Insecure – littéralement, en insécurité – est l’adaptation télévisée de la web série à succès The misadventures of an awkward Black girl produite par Issa Rae, qui est en la créatrice, productrice exécutive, actrice principale et showrunner (rien que cela).

Insecure nous invite à suivre la vie d’une jeune trentenaire noire, Issa Dee, employée dans une association à but non lucratif et déterminée à évoluer, à se trouver et à prospérer à tous les niveaux dans le south side Los Angeles (le « Black L.A ») à l’âge où on s’interroge sur notre cheminement (Et toutes les autres questions qui dépriment), dans un univers coloré de culture afro-américaine.

La série se veut le miroir des luttes, des incertitudes et des absurdités de sa position de femme noire issue de la classe moyenne dans l’espace social américain.

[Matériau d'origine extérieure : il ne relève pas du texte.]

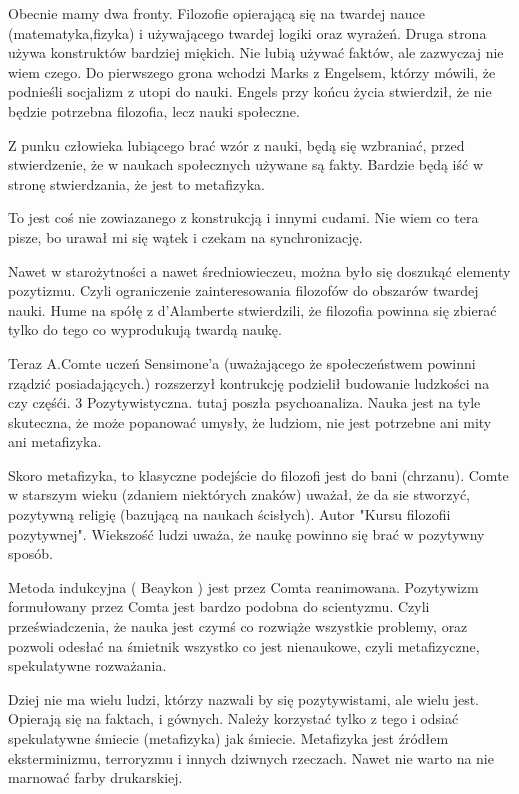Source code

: \documentclass[11pt]{article}
\begin{document}
Obecnie mamy dwa fronty. Filozofie opierającą się na twardej nauce (matematyka,fizyka) i używającego twardej logiki oraz wyrażeń. Druga strona używa konstruktów bardziej miękich. Nie lubią używać faktów, ale zazwyczaj nie wiem czego. Do pierwszego grona wchodzi Marks z Engelsem, którzy mówili, że podnieśli socjalizm z utopi do nauki. Engels przy końcu życia stwierdził, że nie będzie potrzebna filozofia, lecz nauki społeczne. 

Z punku człowieka lubiącego brać wzór z nauki, będą się wzbraniać, przed stwierdzenie, że w naukach społecznych używane są fakty. Bardzie będą iść w stronę stwierdzania, że jest to metafizyka. 

To jest coś nie zowiazanego z konstrukcją i innymi cudami. Nie wiem co tera pisze, bo urawał mi się wątek i czekam na synchronizację. 

Nawet w starożytności a nawet średniowieczeu, można było się doszukąć elementy pozytizmu. Czyli ograniczenie zainteresowania filozofów do obszarów twardej nauki. Hume na spółę z d'Alamberte stwierdzili, że filozofia powinna się zbierać tylko do tego co wyprodukują twardą naukę.

Teraz A.Comte uczeń Sensimone'a (uważającego że społeczeństwem powinni rządzić posiadających.) rozszerzył kontrukcję podzielił budowanie ludzkości na czy częśći. 3 Pozytywistyczna. tutaj poszła psychoanaliza. Nauka jest na tyle skuteczna, że może  popanować umysły, że ludziom, nie jest potrzebne ani mity ani metafizyka. 

Skoro metafizyka, to klasyczne podejście do filozofi jest do bani (chrzanu). Comte w starszym wieku (zdaniem niektórych znaków) uważał, że da sie stworzyć, pozytywną religię (bazującą na naukach ścisłych). Autor "Kursu filozofii pozytywnej". Wiekszość ludzi uważa, że naukę powinno się brać w pozytywny sposób. 

Metoda indukcyjna ( Beaykon ) jest przez Comta reanimowana. Pozytywizm formułowany przez Comta jest bardzo podobna do scientyzmu. Czyli przeświadczenia, że nauka jest czymś co rozwiąże wszystkie problemy, oraz pozwoli odesłać na śmietnik wszystko co jest nienaukowe, czyli metafizyczne, spekulatywne rozważania. 

Dziej nie ma wielu ludzi, którzy nazwali by się pozytywistami, ale wielu jest. Opierają się na faktach, i gównych. Należy korzystać tylko z tego i odsiać spekulatywne śmiecie (metafizyka) jak śmiecie. Metafizyka jest źródłem eksterminizmu, terroryzmu i innych dziwnych rzeczach. Nawet nie warto na nie marnować farby drukarskiej.
\end{document}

Avec un casting à prédominance noire, l’objectif d’Issa Rae, éminemment politique, s’inscrit dans une démarche commune à d’autres artistes issus des « minorités » et actuellement en pleine ascension aux États-Unis (Donald Glover, Jordan Peele): dépeindre des vies qui n’ont jamais – ou jamais correctement – été décrites auparavant.  Cette démarche est similaire à celles d’Andrew Heigh et Lena Dunham dans leurs séries respectives Looking (2011-2013), suivant les vies croisées de 3 homosexuels de 30 à 40 ans à San Francisco (qui n’a malheureusement duré que 3 saisons, faute d’audience) et Girls (2012-2017).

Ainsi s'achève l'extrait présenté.